#### Action item
Each line below is to be repeated exactly; any picture is to be left out.

#### Available data
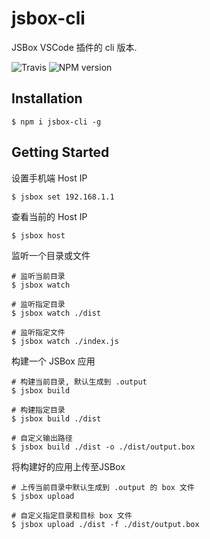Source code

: # jsbox-cli

JSBox VSCode 插件的 cli 版本.

![Travis](https://img.shields.io/travis/Dreamacro/jsbox-cli.svg?style=flat-square)
![NPM version](https://img.shields.io/npm/v/jsbox-cli.svg?style=flat-square)

## Installation

```
$ npm i jsbox-cli -g
```

## Getting Started

设置手机端 Host IP

```
$ jsbox set 192.168.1.1
```

查看当前的 Host IP

```
$ jsbox host
```

监听一个目录或文件

```
# 监听当前目录
$ jsbox watch

# 监听指定目录
$ jsbox watch ./dist

# 监听指定文件
$ jsbox watch ./index.js
```

构建一个 JSBox 应用

```
# 构建当前目录, 默认生成到 .output
$ jsbox build

# 构建指定目录
$ jsbox build ./dist

# 自定义输出路径
$ jsbox build ./dist -o ./dist/output.box
```

将构建好的应用上传至JSBox

```
# 上传当前目录中默认生成到 .output 的 box 文件
$ jsbox upload

# 自定义指定目录和目标 box 文件
$ jsbox upload ./dist -f ./dist/output.box
```
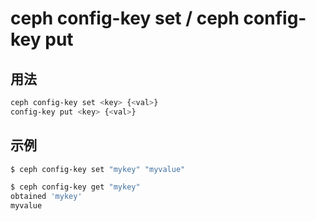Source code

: # ceph config-key set / ceph config-key put

## 用法

```sh
ceph config-key set <key> {<val>}
config-key put <key> {<val>}
```

## 示例

```sh
$ ceph config-key set "mykey" "myvalue"

$ ceph config-key get "mykey"
obtained 'mykey'
myvalue
```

#### Answer section
Source code

: # jsbox-cli

JSBox VSCode 插件的 cli 版本.

![Travis](https://img.shields.io/travis/Dreamacro/jsbox-cli.svg?style=flat-square)
![NPM version](https://img.shields.io/npm/v/jsbox-cli.svg?style=flat-square)

## Installation

```
$ npm i jsbox-cli -g
```

## Getting Started

设置手机端 Host IP

```
$ jsbox set 192.168.1.1
```

查看当前的 Host IP

```
$ jsbox host
```

监听一个目录或文件

```
# 监听当前目录
$ jsbox watch

# 监听指定目录
$ jsbox watch ./dist

# 监听指定文件
$ jsbox watch ./index.js
```

构建一个 JSBox 应用

```
# 构建当前目录, 默认生成到 .output
$ jsbox build

# 构建指定目录
$ jsbox build ./dist

# 自定义输出路径
$ jsbox build ./dist -o ./dist/output.box
```

将构建好的应用上传至JSBox

```
# 上传当前目录中默认生成到 .output 的 box 文件
$ jsbox upload

# 自定义指定目录和目标 box 文件
$ jsbox upload ./dist -f ./dist/output.box
```
Source code

: # ceph config-key set / ceph config-key put

## 用法

```sh
ceph config-key set <key> {<val>}
config-key put <key> {<val>}
```

## 示例

```sh
$ ceph config-key set "mykey" "myvalue"

$ ceph config-key get "mykey"
obtained 'mykey'
myvalue
```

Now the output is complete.